# WORK REQUEST:
Scan the data. Collect each line that contains the word "patchset".

# MATERIAL PROVIDED:
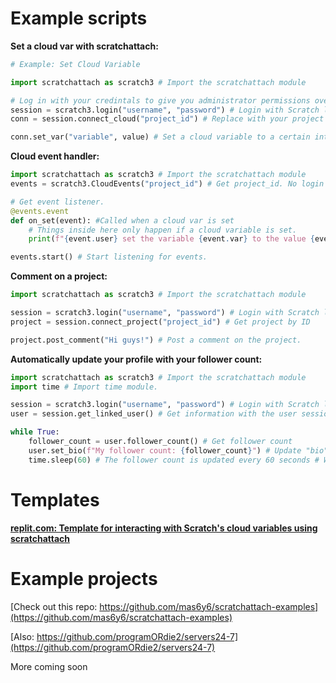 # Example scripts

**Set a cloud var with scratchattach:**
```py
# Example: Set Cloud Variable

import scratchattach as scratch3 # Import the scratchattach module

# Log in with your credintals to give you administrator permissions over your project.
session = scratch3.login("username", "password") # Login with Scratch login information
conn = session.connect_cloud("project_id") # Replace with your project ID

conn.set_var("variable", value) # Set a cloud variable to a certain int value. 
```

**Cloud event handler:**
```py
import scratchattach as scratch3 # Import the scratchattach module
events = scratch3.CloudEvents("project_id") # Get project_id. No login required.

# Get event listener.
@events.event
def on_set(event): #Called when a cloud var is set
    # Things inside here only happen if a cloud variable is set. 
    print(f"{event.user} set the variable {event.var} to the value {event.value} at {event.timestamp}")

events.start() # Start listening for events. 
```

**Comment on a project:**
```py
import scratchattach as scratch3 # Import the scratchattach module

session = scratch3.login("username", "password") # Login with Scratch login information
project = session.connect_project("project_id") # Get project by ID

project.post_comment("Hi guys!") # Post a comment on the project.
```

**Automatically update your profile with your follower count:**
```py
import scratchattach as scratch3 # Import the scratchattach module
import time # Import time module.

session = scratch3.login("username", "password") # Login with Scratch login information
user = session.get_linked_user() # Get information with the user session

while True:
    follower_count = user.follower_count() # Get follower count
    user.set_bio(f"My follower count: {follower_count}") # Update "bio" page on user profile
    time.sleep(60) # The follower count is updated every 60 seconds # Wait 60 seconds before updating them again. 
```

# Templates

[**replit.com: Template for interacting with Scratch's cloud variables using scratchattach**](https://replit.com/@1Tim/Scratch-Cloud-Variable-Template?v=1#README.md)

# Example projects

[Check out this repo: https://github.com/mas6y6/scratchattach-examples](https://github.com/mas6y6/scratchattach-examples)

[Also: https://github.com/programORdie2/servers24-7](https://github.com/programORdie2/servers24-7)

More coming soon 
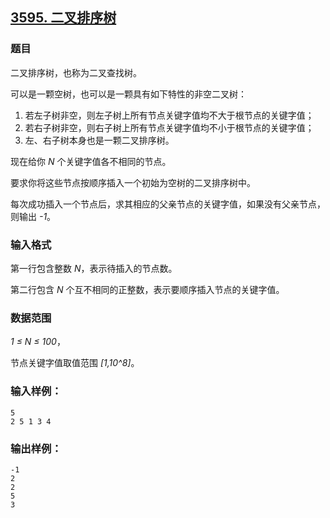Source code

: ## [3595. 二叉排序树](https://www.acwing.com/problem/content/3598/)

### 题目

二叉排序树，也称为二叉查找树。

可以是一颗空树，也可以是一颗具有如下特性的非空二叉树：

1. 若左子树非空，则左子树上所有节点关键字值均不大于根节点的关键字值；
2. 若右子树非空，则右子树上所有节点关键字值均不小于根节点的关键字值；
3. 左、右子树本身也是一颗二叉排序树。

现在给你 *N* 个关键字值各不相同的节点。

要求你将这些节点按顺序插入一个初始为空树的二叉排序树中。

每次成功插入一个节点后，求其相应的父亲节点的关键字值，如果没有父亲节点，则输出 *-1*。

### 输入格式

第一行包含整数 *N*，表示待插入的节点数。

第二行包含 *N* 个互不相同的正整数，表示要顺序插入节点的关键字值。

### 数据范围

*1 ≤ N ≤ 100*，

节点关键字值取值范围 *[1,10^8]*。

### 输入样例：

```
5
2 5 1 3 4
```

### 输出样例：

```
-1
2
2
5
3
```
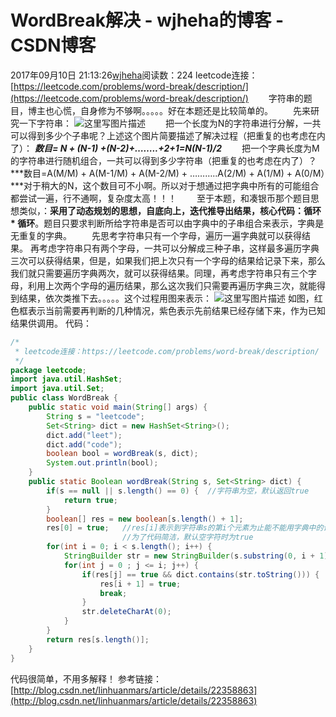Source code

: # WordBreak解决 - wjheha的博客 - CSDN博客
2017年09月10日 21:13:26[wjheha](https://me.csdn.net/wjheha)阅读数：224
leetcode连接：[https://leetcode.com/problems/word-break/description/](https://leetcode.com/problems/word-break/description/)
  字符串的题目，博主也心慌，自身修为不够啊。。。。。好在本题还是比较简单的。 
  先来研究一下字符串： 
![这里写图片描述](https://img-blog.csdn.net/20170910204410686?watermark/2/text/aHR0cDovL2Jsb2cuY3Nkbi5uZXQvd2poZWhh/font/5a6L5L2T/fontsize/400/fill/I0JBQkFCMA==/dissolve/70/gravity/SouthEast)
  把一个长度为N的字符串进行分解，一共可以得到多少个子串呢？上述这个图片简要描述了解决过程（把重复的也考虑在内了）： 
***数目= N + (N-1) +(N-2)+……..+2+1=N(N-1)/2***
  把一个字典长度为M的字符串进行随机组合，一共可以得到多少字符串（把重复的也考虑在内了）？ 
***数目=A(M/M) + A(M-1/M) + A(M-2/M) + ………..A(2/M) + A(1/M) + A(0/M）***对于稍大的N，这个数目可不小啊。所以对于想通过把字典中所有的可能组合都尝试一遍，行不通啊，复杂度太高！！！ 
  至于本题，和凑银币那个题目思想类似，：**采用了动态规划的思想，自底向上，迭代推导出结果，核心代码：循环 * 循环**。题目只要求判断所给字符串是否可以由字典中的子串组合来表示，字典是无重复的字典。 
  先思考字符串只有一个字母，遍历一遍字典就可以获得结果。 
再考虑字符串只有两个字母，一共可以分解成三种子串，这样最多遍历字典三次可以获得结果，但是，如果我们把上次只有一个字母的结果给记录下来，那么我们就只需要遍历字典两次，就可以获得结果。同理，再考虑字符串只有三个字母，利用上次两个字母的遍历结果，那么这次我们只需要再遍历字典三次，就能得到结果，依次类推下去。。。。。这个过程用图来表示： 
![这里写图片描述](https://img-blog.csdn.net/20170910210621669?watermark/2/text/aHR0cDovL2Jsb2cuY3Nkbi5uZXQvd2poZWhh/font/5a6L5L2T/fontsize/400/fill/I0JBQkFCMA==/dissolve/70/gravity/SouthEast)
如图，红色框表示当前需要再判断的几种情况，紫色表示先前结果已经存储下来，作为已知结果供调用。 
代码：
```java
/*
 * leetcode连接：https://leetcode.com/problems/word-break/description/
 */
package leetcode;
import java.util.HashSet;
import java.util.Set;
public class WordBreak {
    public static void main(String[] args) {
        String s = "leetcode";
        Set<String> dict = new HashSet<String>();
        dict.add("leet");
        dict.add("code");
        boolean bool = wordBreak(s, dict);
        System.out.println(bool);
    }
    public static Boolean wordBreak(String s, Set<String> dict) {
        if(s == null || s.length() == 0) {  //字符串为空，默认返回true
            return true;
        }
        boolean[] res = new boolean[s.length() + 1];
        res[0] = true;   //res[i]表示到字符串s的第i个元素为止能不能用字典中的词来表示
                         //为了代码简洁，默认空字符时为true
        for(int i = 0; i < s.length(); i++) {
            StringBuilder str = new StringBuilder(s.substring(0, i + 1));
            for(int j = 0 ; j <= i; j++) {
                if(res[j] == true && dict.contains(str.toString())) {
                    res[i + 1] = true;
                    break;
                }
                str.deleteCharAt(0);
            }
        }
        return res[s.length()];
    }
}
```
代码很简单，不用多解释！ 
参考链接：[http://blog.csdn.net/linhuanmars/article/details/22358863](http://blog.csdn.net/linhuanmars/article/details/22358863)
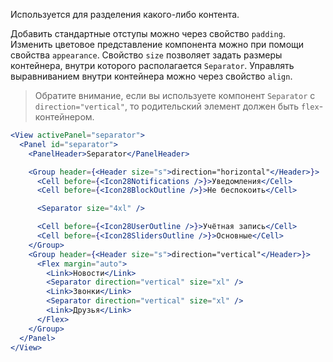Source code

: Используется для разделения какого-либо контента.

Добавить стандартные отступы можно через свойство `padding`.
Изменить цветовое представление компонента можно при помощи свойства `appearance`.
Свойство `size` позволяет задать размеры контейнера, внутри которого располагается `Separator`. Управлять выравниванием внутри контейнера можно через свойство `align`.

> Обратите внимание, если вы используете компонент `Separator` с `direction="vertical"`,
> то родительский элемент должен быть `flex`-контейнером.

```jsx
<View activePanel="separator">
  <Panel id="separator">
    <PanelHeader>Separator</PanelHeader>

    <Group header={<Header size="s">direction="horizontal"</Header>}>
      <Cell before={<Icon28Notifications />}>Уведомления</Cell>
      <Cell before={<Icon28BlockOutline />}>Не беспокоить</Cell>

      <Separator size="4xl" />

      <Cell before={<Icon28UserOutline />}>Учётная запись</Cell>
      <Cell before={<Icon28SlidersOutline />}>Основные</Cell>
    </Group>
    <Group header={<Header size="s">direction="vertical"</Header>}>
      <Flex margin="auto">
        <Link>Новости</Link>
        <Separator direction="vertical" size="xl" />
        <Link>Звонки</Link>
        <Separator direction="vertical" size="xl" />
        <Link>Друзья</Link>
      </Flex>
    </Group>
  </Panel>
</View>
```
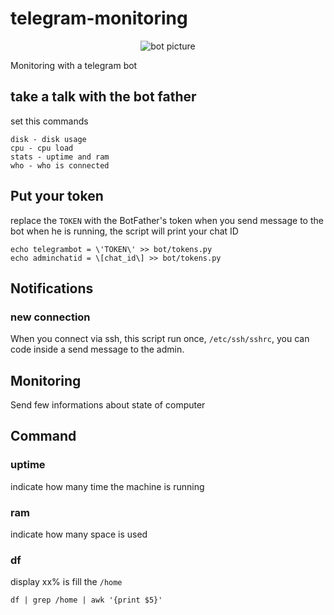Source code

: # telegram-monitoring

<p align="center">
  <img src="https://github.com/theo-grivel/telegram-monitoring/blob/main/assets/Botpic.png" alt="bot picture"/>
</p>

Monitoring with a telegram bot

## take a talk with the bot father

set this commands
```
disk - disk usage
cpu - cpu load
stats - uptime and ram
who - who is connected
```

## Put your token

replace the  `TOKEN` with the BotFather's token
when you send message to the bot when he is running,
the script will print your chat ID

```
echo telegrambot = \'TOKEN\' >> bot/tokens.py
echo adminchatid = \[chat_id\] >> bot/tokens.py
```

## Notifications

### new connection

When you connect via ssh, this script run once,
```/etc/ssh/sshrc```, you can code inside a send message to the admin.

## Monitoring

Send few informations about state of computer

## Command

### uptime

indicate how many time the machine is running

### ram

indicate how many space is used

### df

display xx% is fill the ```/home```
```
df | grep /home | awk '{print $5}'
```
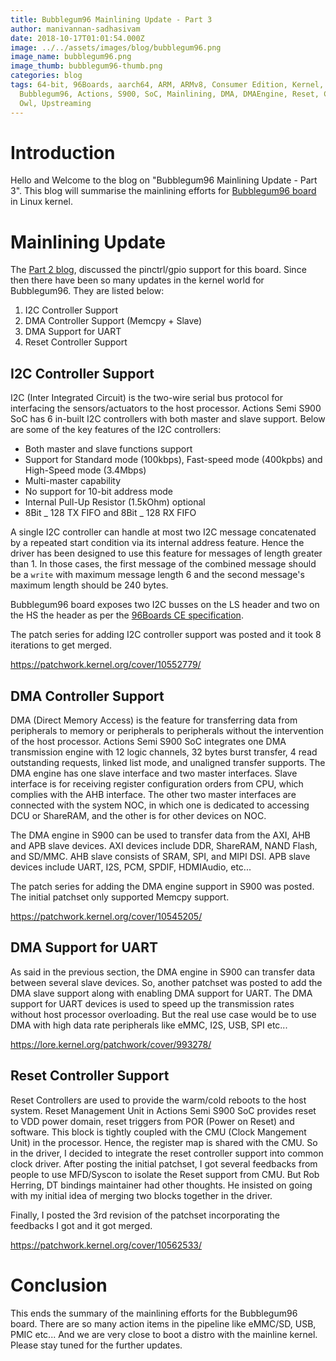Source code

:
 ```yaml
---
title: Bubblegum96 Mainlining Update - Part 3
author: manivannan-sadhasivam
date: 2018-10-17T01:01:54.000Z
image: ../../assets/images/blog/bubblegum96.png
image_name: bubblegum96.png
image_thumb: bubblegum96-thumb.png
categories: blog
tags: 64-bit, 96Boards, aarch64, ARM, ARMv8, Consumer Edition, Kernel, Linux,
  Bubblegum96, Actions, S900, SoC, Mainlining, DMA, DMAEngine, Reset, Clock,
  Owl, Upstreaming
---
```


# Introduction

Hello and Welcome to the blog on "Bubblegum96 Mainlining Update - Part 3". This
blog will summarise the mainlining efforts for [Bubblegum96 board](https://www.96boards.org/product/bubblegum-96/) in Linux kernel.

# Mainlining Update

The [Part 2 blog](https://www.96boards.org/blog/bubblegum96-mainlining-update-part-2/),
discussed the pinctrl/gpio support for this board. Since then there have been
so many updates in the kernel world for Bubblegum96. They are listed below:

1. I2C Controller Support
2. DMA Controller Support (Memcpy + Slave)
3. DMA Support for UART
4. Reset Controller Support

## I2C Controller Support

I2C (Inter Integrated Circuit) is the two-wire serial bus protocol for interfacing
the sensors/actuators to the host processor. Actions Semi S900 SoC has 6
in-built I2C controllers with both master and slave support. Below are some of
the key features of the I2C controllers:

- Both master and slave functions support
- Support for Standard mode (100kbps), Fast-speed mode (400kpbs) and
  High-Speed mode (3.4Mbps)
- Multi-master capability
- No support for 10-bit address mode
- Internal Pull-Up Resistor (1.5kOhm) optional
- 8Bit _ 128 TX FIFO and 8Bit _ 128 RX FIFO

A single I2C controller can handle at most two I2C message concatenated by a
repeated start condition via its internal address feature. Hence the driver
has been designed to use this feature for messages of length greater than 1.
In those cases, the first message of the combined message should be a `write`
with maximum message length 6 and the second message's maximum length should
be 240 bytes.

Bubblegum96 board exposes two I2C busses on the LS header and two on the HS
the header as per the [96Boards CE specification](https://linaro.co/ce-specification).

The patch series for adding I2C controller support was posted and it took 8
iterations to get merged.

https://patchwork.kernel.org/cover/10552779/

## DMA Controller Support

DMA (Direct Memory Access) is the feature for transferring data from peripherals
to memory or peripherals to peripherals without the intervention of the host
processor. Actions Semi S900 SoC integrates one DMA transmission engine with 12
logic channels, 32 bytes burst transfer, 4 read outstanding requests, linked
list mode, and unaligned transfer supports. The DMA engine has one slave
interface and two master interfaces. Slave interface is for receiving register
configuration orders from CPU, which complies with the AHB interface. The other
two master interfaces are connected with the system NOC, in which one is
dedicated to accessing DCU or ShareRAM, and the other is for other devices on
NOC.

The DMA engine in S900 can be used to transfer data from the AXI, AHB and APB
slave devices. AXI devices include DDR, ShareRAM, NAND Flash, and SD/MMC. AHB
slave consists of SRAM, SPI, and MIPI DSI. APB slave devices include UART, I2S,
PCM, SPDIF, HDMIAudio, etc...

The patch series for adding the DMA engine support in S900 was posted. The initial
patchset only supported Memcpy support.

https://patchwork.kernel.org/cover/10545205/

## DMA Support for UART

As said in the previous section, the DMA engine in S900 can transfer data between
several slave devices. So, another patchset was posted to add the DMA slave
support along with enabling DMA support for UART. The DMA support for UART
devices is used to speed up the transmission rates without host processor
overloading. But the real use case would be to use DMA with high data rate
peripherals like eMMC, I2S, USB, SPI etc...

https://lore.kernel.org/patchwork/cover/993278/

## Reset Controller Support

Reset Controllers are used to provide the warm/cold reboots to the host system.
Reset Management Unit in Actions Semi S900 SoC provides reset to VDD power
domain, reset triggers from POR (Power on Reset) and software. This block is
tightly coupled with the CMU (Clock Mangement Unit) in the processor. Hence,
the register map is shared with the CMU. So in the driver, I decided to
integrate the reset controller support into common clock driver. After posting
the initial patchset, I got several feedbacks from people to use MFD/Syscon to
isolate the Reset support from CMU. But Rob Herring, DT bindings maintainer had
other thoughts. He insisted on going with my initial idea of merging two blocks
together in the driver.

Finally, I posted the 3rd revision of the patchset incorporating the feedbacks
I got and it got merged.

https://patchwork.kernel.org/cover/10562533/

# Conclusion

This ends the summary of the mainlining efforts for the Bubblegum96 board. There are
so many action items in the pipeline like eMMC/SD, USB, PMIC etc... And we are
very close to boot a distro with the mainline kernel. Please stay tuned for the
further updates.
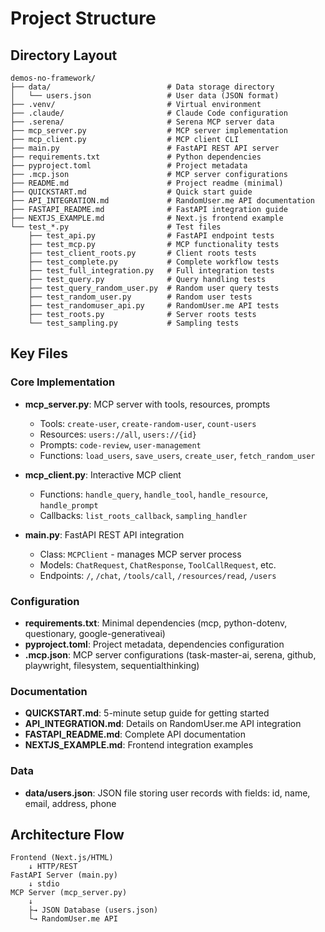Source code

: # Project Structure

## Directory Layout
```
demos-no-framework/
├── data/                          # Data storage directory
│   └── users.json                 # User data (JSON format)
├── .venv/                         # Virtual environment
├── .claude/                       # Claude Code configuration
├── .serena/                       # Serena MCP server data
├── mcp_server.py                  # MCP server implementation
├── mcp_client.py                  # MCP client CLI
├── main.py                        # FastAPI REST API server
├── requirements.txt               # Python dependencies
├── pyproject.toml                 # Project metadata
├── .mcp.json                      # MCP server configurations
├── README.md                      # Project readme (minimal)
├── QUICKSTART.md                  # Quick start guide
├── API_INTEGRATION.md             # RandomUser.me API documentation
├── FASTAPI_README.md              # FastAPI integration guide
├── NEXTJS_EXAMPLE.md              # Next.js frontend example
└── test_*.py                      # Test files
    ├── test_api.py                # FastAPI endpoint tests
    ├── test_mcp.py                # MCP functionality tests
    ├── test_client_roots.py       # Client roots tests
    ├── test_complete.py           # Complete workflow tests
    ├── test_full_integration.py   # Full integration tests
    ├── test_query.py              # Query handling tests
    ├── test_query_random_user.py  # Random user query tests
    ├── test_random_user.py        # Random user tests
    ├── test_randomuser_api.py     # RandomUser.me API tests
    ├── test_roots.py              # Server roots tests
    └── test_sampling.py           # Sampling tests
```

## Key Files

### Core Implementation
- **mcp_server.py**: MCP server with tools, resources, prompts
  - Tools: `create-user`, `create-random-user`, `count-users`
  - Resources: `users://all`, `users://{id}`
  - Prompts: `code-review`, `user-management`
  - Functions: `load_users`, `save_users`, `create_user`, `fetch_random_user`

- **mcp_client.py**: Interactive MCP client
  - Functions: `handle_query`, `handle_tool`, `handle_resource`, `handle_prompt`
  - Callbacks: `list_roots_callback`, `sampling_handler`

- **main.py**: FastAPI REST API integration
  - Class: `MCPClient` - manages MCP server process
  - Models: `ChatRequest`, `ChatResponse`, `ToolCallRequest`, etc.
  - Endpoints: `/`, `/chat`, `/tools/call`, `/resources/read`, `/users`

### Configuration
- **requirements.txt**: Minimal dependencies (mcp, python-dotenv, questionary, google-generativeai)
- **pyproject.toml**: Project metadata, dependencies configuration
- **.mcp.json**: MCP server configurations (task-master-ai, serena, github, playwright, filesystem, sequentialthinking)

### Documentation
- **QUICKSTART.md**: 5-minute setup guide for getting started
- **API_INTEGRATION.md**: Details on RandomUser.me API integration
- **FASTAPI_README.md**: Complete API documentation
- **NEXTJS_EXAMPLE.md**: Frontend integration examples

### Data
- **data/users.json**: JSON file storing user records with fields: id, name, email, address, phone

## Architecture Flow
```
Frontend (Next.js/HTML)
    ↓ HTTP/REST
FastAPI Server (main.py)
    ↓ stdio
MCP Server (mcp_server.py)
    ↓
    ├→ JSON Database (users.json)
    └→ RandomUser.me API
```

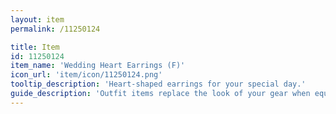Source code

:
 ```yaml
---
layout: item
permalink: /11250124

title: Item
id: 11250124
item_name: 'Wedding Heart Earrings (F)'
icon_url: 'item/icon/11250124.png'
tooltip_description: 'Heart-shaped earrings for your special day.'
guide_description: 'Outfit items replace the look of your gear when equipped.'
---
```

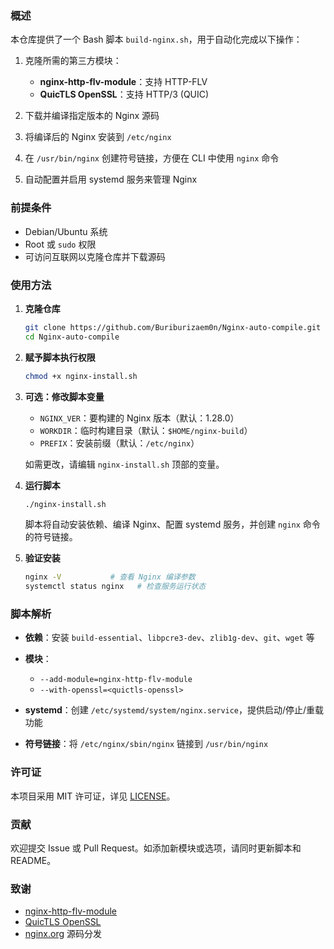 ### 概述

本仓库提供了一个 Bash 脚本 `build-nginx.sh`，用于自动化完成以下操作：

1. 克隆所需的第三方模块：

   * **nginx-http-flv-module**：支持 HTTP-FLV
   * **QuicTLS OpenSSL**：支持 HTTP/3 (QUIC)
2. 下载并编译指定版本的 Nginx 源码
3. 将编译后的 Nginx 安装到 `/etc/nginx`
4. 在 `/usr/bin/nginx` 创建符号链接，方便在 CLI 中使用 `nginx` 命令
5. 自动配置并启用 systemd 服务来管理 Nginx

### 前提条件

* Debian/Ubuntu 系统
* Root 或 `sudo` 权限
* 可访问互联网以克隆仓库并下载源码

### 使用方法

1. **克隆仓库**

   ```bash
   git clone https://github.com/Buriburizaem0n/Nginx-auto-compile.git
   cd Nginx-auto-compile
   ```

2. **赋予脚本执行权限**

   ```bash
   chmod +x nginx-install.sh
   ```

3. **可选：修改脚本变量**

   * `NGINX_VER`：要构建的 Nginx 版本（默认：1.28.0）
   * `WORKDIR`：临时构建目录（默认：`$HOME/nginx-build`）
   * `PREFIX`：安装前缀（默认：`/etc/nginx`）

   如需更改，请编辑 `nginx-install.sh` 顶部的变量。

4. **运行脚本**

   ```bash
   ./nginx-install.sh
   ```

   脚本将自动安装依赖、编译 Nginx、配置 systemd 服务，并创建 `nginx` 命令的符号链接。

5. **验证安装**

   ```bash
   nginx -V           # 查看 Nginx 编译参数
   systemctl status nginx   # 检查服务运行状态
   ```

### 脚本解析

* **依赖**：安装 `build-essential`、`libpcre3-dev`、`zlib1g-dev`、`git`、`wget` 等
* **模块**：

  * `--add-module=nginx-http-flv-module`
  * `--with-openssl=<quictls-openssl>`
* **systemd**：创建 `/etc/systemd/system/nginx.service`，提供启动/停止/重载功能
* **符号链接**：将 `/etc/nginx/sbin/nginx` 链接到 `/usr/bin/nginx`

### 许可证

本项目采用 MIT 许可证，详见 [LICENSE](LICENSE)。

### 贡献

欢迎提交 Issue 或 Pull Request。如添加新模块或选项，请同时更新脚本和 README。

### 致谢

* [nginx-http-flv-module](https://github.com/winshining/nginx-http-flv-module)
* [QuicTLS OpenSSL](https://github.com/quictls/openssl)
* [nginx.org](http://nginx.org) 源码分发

# EXERCISE ANSWER:
patchset only supported Memcpy support.
several slave devices. So, another patchset was posted to add the DMA slave
the initial patchset, I got several feedbacks from people to use MFD/Syscon to
Finally, I posted the 3rd revision of the patchset incorporating the feedbacks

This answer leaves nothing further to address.